What are the benefits of using an Insulin Pump?
- Insulin Pumps reduce the need for parental supervision in looking after a child with type 1 diabetes. They allow the child to participate in normal activities like school, sport and social functions with less constant monitoring
- Insulin pump therapy significantly reduces severe hypoglycaemic episodes and provides major improvements in the control of blood glucose. Insulin pump therapy also has the potential to reduce the long term risk of retinal eye disease
- Being computerised, the data that is stored on them can be downloaded to your computer for analysis. This information can be emailed to your doctor or other diabetic professionals
- These devices usually have built-in alarms that alert you to high or low blood glucose levels, missed doses or other problems
- Better control of insulin doseage has been shown to reduce the impact of diabetes on damage to your eyes, kidneys, nerves and cardiovascular system
- A pump allows you the freedom not to have to carry injection paraphernalia around with you
- Insulin can be dispensed at the press of a button
- Pumps are discreet and can be worn beneath your clothing or around your neck
- An insulin pump gives you the flexbility to change your doses as required, quickly and easily. This can apply to the changing activities and eating patterns during the day that would normally require complicated adjustments.

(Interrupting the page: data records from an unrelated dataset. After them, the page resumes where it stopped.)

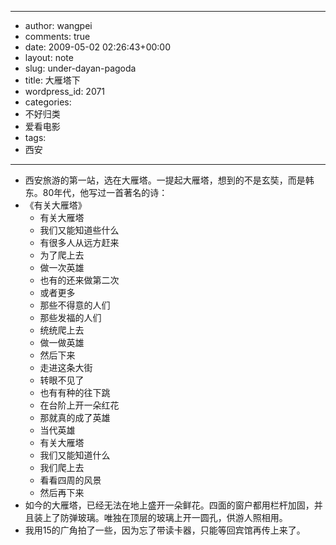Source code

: - --
- author: wangpei
- comments: true
- date: 2009-05-02 02:26:43+00:00
- layout: note
- slug: under-dayan-pagoda
- title: 大雁塔下
- wordpress_id: 2071
- categories:
- 不好归类
- 爱看电影
- tags:
- 西安
- --
- 西安旅游的第一站，选在大雁塔。一提起大雁塔，想到的不是玄奘，而是韩东。80年代，他写过一首著名的诗：
- 《有关大雁塔》
    - 有关大雁塔
    - 我们又能知道些什么
    - 有很多人从远方赶来
    - 为了爬上去
    - 做一次英雄
    - 也有的还来做第二次
    - 或者更多
    - 那些不得意的人们
    - 那些发福的人们
    - 统统爬上去
    - 做一做英雄
    - 然后下来
    - 走进这条大街
    - 转眼不见了
    - 也有有种的往下跳
    - 在台阶上开一朵红花
    - 那就真的成了英雄
    - 当代英雄
    - 有关大雁塔
    - 我们又能知道什么
    - 我们爬上去
    - 看看四周的风景
    - 然后再下来
- 如今的大雁塔，已经无法在地上盛开一朵鲜花。四面的窗户都用栏杆加固，并且装上了防弹玻璃。唯独在顶层的玻璃上开一圆孔，供游人照相用。
- 我用15的广角拍了一些，因为忘了带读卡器，只能等回宾馆再传上来了。
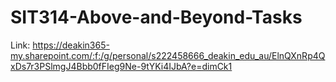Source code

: # SIT314-Above-and-Beyond-Tasks
Link: https://deakin365-my.sharepoint.com/:f:/g/personal/s222458666_deakin_edu_au/ElnQXnRp4QxDs7r3PSlmgJ4Bbb0fFIeg9Ne-9tYKi4IJbA?e=dimCk1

- Compared with multiple daily injections, an insulin pump acts more like a healthy pancreas
- They can be removed for periods of up to 2 hours so you can swim, play sport .... or participate in any other activities.
What are the disadvantages of using an Insulin Pump?

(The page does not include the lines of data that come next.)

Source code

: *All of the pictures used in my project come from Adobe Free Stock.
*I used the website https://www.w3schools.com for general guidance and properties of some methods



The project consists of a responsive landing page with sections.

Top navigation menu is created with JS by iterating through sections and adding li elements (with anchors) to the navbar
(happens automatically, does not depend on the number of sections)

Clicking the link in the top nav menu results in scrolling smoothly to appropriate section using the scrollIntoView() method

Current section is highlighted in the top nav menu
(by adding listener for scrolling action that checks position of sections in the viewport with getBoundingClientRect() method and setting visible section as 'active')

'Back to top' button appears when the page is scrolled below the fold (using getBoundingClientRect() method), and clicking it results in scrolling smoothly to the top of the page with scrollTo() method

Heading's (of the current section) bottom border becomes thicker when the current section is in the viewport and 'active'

Depending on the amount of insulin that your pump holds, you will need to plan ahead to refill your pump. This also involves replacing the external tubing and cannula attachment each time, so you need to make sure these are readily accessible.

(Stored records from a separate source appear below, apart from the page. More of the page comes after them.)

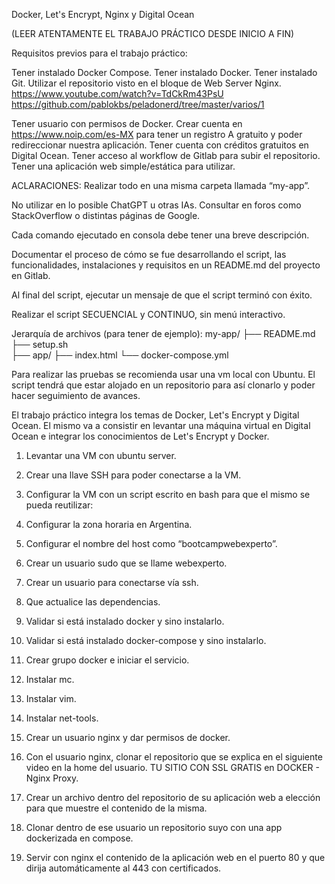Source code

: Docker, Let's Encrypt, Nginx y Digital Ocean

(LEER ATENTAMENTE EL TRABAJO PRÁCTICO DESDE INICIO A FIN)

Requisitos previos para el trabajo práctico:

Tener instalado Docker Compose.
Tener instalado Docker.
Tener instalado Git.
Utilizar el repositorio visto en el bloque de Web Server Nginx. https://www.youtube.com/watch?v=TdCkRm43PsU 
https://github.com/pablokbs/peladonerd/tree/master/varios/1

Tener usuario con permisos de Docker.
Crear cuenta en https://www.noip.com/es-MX para tener un registro A gratuito y poder redireccionar nuestra aplicación.
Tener cuenta con créditos gratuitos en Digital Ocean.
Tener acceso al workflow de Gitlab para subir el repositorio.
Tener una aplicación web simple/estática para utilizar.

ACLARACIONES: Realizar todo en una misma carpeta llamada “my-app”.

No utilizar en lo posible ChatGPT u otras IAs. Consultar en foros como StackOverflow o distintas páginas de Google.

Cada comando ejecutado en consola debe tener una breve descripción.

Documentar el proceso de cómo se fue desarrollando el script, las funcionalidades, instalaciones y requisitos en un README.md del proyecto en Gitlab.

Al final del script, ejecutar un mensaje de que el script terminó con éxito.

Realizar el script SECUENCIAL y CONTINUO, sin menú interactivo.

Jerarquía de archivos (para tener de ejemplo):
my-app/
├── README.md               	
├── setup.sh       
├── app/ 
   ├── index.html
   └── docker-compose.yml

Para realizar las pruebas se recomienda usar una vm local con Ubuntu. El script tendrá que estar alojado en un repositorio para así clonarlo y poder hacer seguimiento de avances.




El trabajo práctico integra los temas de Docker, Let's Encrypt y Digital Ocean. El mismo va a consistir en levantar una máquina virtual en Digital Ocean e integrar los conocimientos de Let's Encrypt y Docker.

1. Levantar una VM con ubuntu server. 
2. Crear una llave SSH para poder conectarse a la VM. 
3. Configurar la VM con un script escrito en bash para que el mismo se pueda reutilizar: 
1. Configurar la zona horaria en Argentina.
2. Configurar el nombre del host como “bootcampwebexperto”.
3. Crear un usuario sudo que se llame webexperto.
4. Crear un usuario para conectarse vía ssh.
5. Que actualice las dependencias.
6. Validar si está instalado docker y sino instalarlo.
7. Validar si está instalado docker-compose y sino instalarlo.
8. Crear grupo docker e iniciar el servicio.
9. Instalar mc.
10. Instalar vim.
11. Instalar net-tools.
12. Crear un usuario nginx y dar permisos de docker.

4. Con el usuario nginx, clonar el repositorio que se explica en el siguiente video en la home del usuario. TU SITIO CON SSL GRATIS en DOCKER - Nginx Proxy.
5. Crear un archivo dentro del repositorio de su aplicación web a elección para que muestre el contenido de la misma.
6. Clonar dentro de ese usuario un repositorio suyo con una app dockerizada en compose.
7. Servir con nginx el contenido de la aplicación web en el puerto 80 y que dirija automáticamente al 443 con certificados.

Sometimes things go wrong. A small air bubble interrupting the insulin flow, you leave it disconnected too long, batteries run flat! You need to be prepared for all emergencies
- Like any new device, you need to take time to learn how to use your insulin pump. It usually takes a few days at either a hospital in-patient or visitor to a diabetes education centre to learn how to fit the device and manage it.
- You need to consider the ease of use of your insulin pump. If you are not very comfortable with computers, don't choose one that is too complicated to work.
- Pumps can be quite expensive, costing up to $8,000. This cost can be reduced by looking at the different rebates, etc that can be claimed.
- It is worth writing a list of the features that you would like in your insulin pump and then shop around and compare the costs to the features to find the best pump for you.
What types of Insulin Pumps are available?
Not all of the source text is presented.